In despair, he dropped out of society and became addicted to wine and laudanum. After his unknown friend got him back on his feet, he wrote a poem on the wrapping paper of a bag of sugar and sent it to Wilfred Meynell, publisher of the London newspaper, Merry England.

Although the father sent an allowance to the London Library, Francis eventually became so unkempt he was not allowed inside the building to collect it.

Since Thompson had no address, Meynell sent word to him on the street that his work was being published, and he could pick up his check at the editorial office.

There, the poet arrived in broken shoes, with no shirt under his ragged jacket.

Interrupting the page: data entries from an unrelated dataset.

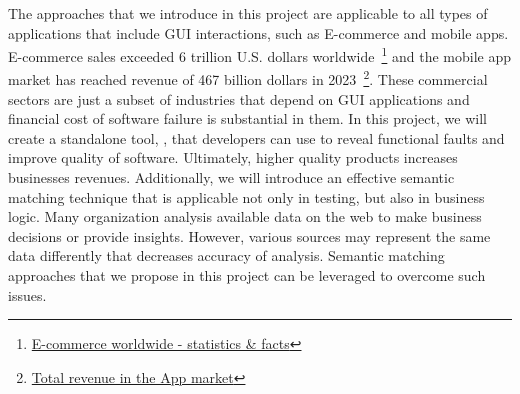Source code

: \noindent
The approaches that we introduce in this project are applicable to all types of applications that include GUI interactions, such as E-commerce and mobile apps.
E-commerce sales exceeded 6 trillion U.S. dollars worldwide~\footnote{\href{https://www.statista.com/topics/871/online-shopping/}{E-commerce worldwide - statistics \& facts}} and
the mobile app market has reached revenue of 467 billion dollars in 2023~\footnote{\href{https://www.statista.com/outlook/dmo/app/worldwide}{Total revenue in the App market}}.
These commercial sectors are just a subset of industries that depend on GUI applications and financial cost of software failure is substantial in them.
In this project, we will create a standalone tool, \rltool, that developers can use to reveal functional faults and improve quality of software.
Ultimately, higher quality products increases businesses revenues.
%
Additionally, we will introduce an effective semantic matching technique that is applicable not only in testing, but also in business logic.
Many organization analysis available data on the web to make business decisions or provide insights. 
However, various sources may represent the same data differently that decreases accuracy of analysis. 
Semantic matching approaches that we propose in this project can be leveraged to overcome such issues.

Beneath the tatters, Meynell saw a mystical genius and persuaded Thompson to spend two years at the Stonington Priory, where he wrote the powerful poem below:

The Hound of Heaven – by Francis Thompson (1859 – 1907)

I fled Him, down the nights and down the days;
I fled Him, down the arches of the years;
I fled Him, down the labyrinthine ways
Of my own mind; and in the midst of tears
I hid from Him, and under running laughter.
Up vistaed hopes I sped;
And shot, precipitated,
Adown Titanic glooms of chasmed fears,
From those strong Feet that followed, followed after.
But with unhurrying chase,
And unperturbed pace,
Deliberate speed, majestic instancy,
They beat – and a Voice beat
More instant than the Feet –
“All things betray thee, who betrayest Me.”

I pleaded, outlaw-wise,
By many a hearted casement, curtained red,
Trellised with intertwining charities;
(For, though I knew His love Who followed,
Yet I was sore adread
Lest, having Him, I must have naught beside.)
But if one little casement parted wide,
The gust of His approach would clash it to.
Fear wist not to evade as Love wist to pursue.
Across the margent of the world I fled,
And troubled the gold gateways of the stars,
Smiting for shelter on their clanged bars;
Fretted to dulcet jars
And silvern chatter the pale ports o’ the moon,
I said to Dawn: Be sudden – to Eve: Be soon;
With thy young skiey blossoms heap me over
From this tremendous Lover –
Float thy vague veil about me, lest He see!

I tempted all His servitors, but to find
My own betrayal in their constancy,
In faith to Him their fickleness to me,
Their traitorous trueness, and their loyal deceit.
To all swift things for swiftness did I sue;
Clung to the whistling mane of every wind.
But whether they swept, smoothly fleet,
The long savannahs of the blue;
Or whether, Thunder-driven,
They clanged His chariot ‘thwart a heaven,
Flashy with flying lightnings round the spurn o’their feet. -
Fear wist not to evade as Love wist to pursue.
Still with unhurrying chase,
And unperturbed pace,
Deliberate speed, majestic instancy,
Came on the following Feet,
And a Voice above their beat –
“Naught shelters thee, who wilt not shelter Me.”

Now of that long pursuit
Comes on at had the bruit;
That Voice is round me like a bursting sea:
“And is thy earth so marred,
Shattered in shard on shard?
Lo, all things fly thee, for thou fliest Me!
Strange, piteous, futile thing!
Wherefore should any set thee love apart?
Seeing none but I make much of naught.” (He said).
”And human love needs human meriting:
How hast thou merited
Of all man’s clotted clay, the dingiest clot?

Alack, thou knowest not
How little worthy of any love thou art!
Whom wilt thou find to love ignoble thee,
Save Me, save only Me?
All which I took from thee I did but take,
Not for thy harms,
But just that thou might’st seek it in My arms.
All which thy child’s mistake
Fancies as lost, I have stored for thee at home:
Rise, clasp My hand, and come.

Halts by me that footfall:
Is my gloom, after all,
Shade of His hand, outstretched caressingly?
“Ah, fondest, blindest, weakest,
I am He Whom thou seekest!
Thou dravest love from thee, who dravest Me.”

When Jacques and Raissa Maritain were about to graduate with highest honors from the Sorbonne University in Paris, they made a mutual suicide pact, convinced there was nothing for which to live.

Then, they came across Thompson’s poem, were touched by it, and contacted the poet. From there, they went on to take instructions in the Catholic faith, and spent their lives writing and speaking, passing on a message of hope to
others.

A prostitute, a poet, a publisher, two scientists – all joined together through Christ. Sisters and brothers, we are also one in Him and in one another, bound together by the same Hound of Heaven. Amen.